Exotic locales. Fresh protagonists. Pleasant music. Family, fun and romance. There's much that Nenem Chinna Pillana gets right. All the ingredients that go onto the Telugu romcom assembly line - a pretty and immature heroine, a hero who introduces her to things beyond here current sphere of life, an eventually star-crossed romance - all exist in their proper place.
So, it is not very easy pinpoint what went wrong. You see, NCP never really intended to be a landmark of any sort. All that it intends is to entertain and to lighten the heart. All that it manages, on the other hand, is to draw the heart down towards the gravity of tedium.
Nenem Chinna Pillana?
is the refrain of Swapna (Tanvi Vyas), a young girl who is part of a loaded and orthodox family in a template village. The apple of her father's eye, the girl manages to convince her father to let her go to Sweden (the probably unintentionally hilariously named Lunds University - if you get the joke your's
is the filthy mind) for a year.
Hungry for new experiences, Swapna quickly strikes up a steady friendship with Krish (Rahul Ravindran), an itinerant jack-of-all-trades who takes each day as it comes, along with 5 euros for every job well done. And then, home calls Swapna, and Krish follows.
So far, the film follows the DDLJ
model. Predictably, the lovers are torn apart by Swapna's traditionalist family, who will not welcome a rootless vagrant into their home. This is where the film takes a turn towards realism, and contrarily, weirdness.
The strength of Swapna's familial bonds cause Krish to realize what he has been missing in his day-at-a-time life. So he goes away. And then he comes back. And things get weirder.
The first half of the movie is bearable and somewhat fun. The banter between our lead pair, while forced, is still engaging enough that you don't take artificial pee breaks. It is fun to watch this young girl break out of her cocoon and tentatively reach out with her new wings. Despite Tanvi Vyas' overdone expressions, the character rings true. If Krish's random speechifying gets a tad annoying, we can write it off to Rahul Ravindran's deplorable diction and the writers believing the speeches to be the easiest way to establish his character.

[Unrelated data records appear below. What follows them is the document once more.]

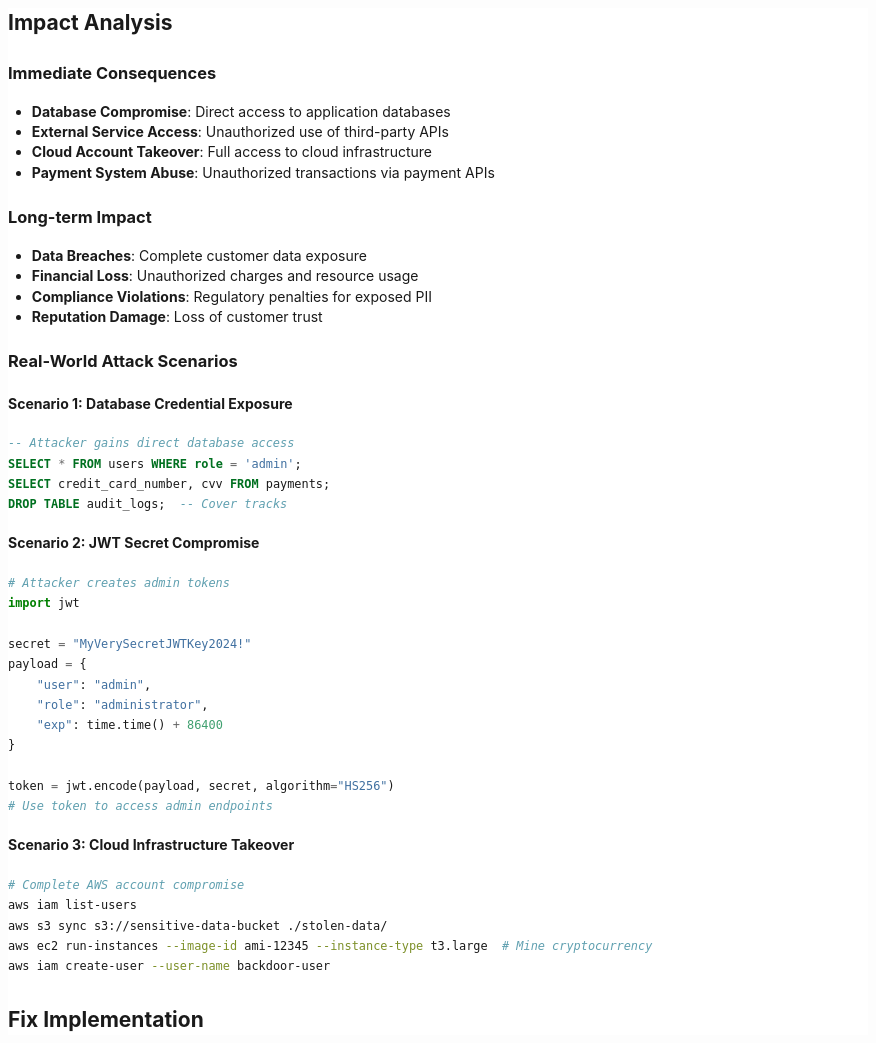 ## Impact Analysis

### Immediate Consequences
- **Database Compromise**: Direct access to application databases
- **External Service Access**: Unauthorized use of third-party APIs
- **Cloud Account Takeover**: Full access to cloud infrastructure
- **Payment System Abuse**: Unauthorized transactions via payment APIs

### Long-term Impact
- **Data Breaches**: Complete customer data exposure
- **Financial Loss**: Unauthorized charges and resource usage
- **Compliance Violations**: Regulatory penalties for exposed PII
- **Reputation Damage**: Loss of customer trust

### Real-World Attack Scenarios

#### Scenario 1: Database Credential Exposure
```sql
-- Attacker gains direct database access
SELECT * FROM users WHERE role = 'admin';
SELECT credit_card_number, cvv FROM payments;
DROP TABLE audit_logs;  -- Cover tracks
```

#### Scenario 2: JWT Secret Compromise
```python
# Attacker creates admin tokens
import jwt

secret = "MyVerySecretJWTKey2024!"
payload = {
    "user": "admin",
    "role": "administrator", 
    "exp": time.time() + 86400
}

token = jwt.encode(payload, secret, algorithm="HS256")
# Use token to access admin endpoints
```

#### Scenario 3: Cloud Infrastructure Takeover
```bash
# Complete AWS account compromise
aws iam list-users
aws s3 sync s3://sensitive-data-bucket ./stolen-data/
aws ec2 run-instances --image-id ami-12345 --instance-type t3.large  # Mine cryptocurrency
aws iam create-user --user-name backdoor-user
```

## Fix Implementation
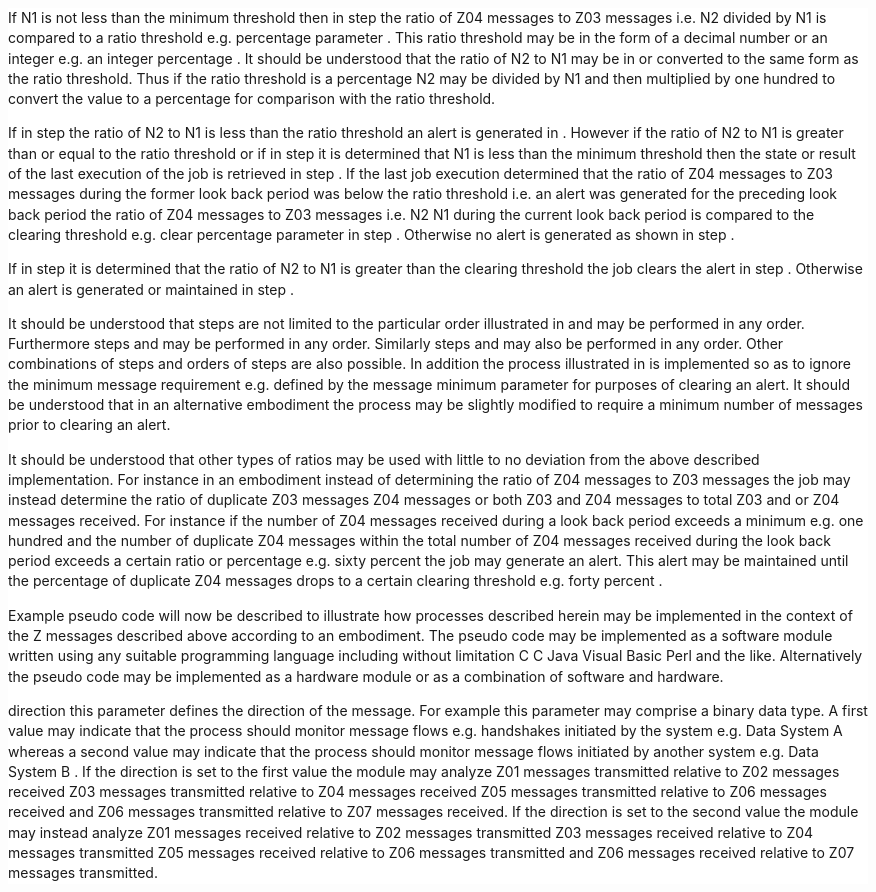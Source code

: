If N1 is not less than the minimum threshold then in step the ratio of Z04 messages to Z03 messages i.e. N2 divided by N1 is compared to a ratio threshold e.g. percentage parameter . This ratio threshold may be in the form of a decimal number or an integer e.g. an integer percentage . It should be understood that the ratio of N2 to N1 may be in or converted to the same form as the ratio threshold. Thus if the ratio threshold is a percentage N2 may be divided by N1 and then multiplied by one hundred to convert the value to a percentage for comparison with the ratio threshold.

If in step the ratio of N2 to N1 is less than the ratio threshold an alert is generated in . However if the ratio of N2 to N1 is greater than or equal to the ratio threshold or if in step it is determined that N1 is less than the minimum threshold then the state or result of the last execution of the job is retrieved in step . If the last job execution determined that the ratio of Z04 messages to Z03 messages during the former look back period was below the ratio threshold i.e. an alert was generated for the preceding look back period the ratio of Z04 messages to Z03 messages i.e. N2 N1 during the current look back period is compared to the clearing threshold e.g. clear percentage parameter in step . Otherwise no alert is generated as shown in step .

If in step it is determined that the ratio of N2 to N1 is greater than the clearing threshold the job clears the alert in step . Otherwise an alert is generated or maintained in step .

It should be understood that steps are not limited to the particular order illustrated in and may be performed in any order. Furthermore steps and may be performed in any order. Similarly steps and may also be performed in any order. Other combinations of steps and orders of steps are also possible. In addition the process illustrated in is implemented so as to ignore the minimum message requirement e.g. defined by the message minimum parameter for purposes of clearing an alert. It should be understood that in an alternative embodiment the process may be slightly modified to require a minimum number of messages prior to clearing an alert.

It should be understood that other types of ratios may be used with little to no deviation from the above described implementation. For instance in an embodiment instead of determining the ratio of Z04 messages to Z03 messages the job may instead determine the ratio of duplicate Z03 messages Z04 messages or both Z03 and Z04 messages to total Z03 and or Z04 messages received. For instance if the number of Z04 messages received during a look back period exceeds a minimum e.g. one hundred and the number of duplicate Z04 messages within the total number of Z04 messages received during the look back period exceeds a certain ratio or percentage e.g. sixty percent the job may generate an alert. This alert may be maintained until the percentage of duplicate Z04 messages drops to a certain clearing threshold e.g. forty percent .

Example pseudo code will now be described to illustrate how processes described herein may be implemented in the context of the Z messages described above according to an embodiment. The pseudo code may be implemented as a software module written using any suitable programming language including without limitation C C Java Visual Basic Perl and the like. Alternatively the pseudo code may be implemented as a hardware module or as a combination of software and hardware.

direction this parameter defines the direction of the message. For example this parameter may comprise a binary data type. A first value may indicate that the process should monitor message flows e.g. handshakes initiated by the system e.g. Data System A whereas a second value may indicate that the process should monitor message flows initiated by another system e.g. Data System B . If the direction is set to the first value the module may analyze Z01 messages transmitted relative to Z02 messages received Z03 messages transmitted relative to Z04 messages received Z05 messages transmitted relative to Z06 messages received and Z06 messages transmitted relative to Z07 messages received. If the direction is set to the second value the module may instead analyze Z01 messages received relative to Z02 messages transmitted Z03 messages received relative to Z04 messages transmitted Z05 messages received relative to Z06 messages transmitted and Z06 messages received relative to Z07 messages transmitted.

Come the second half, and the leads are bereft of their few acting skills that they used up seeming carefree and natural. While Vyas's character remains stagnant, and stagnantly immature, Ravindran's gets as thoroughly drab as it was insistently ebullient earlier. Tollywood's family of veteran comedians works hard to keep things upbeat, but instead is beat by the redundancy of the humour, and of their own characters.
The cinematography is quite good, especially with the shots in Sweden. The music is charming, if forgettable. The editing, however, is plain sloppy, with random transitions and still more random scene changes.
All in all, Nenem Chinna Pillana is for those days when there's nothing better on TV. Even then, you'll be hard put to watch the whole thing.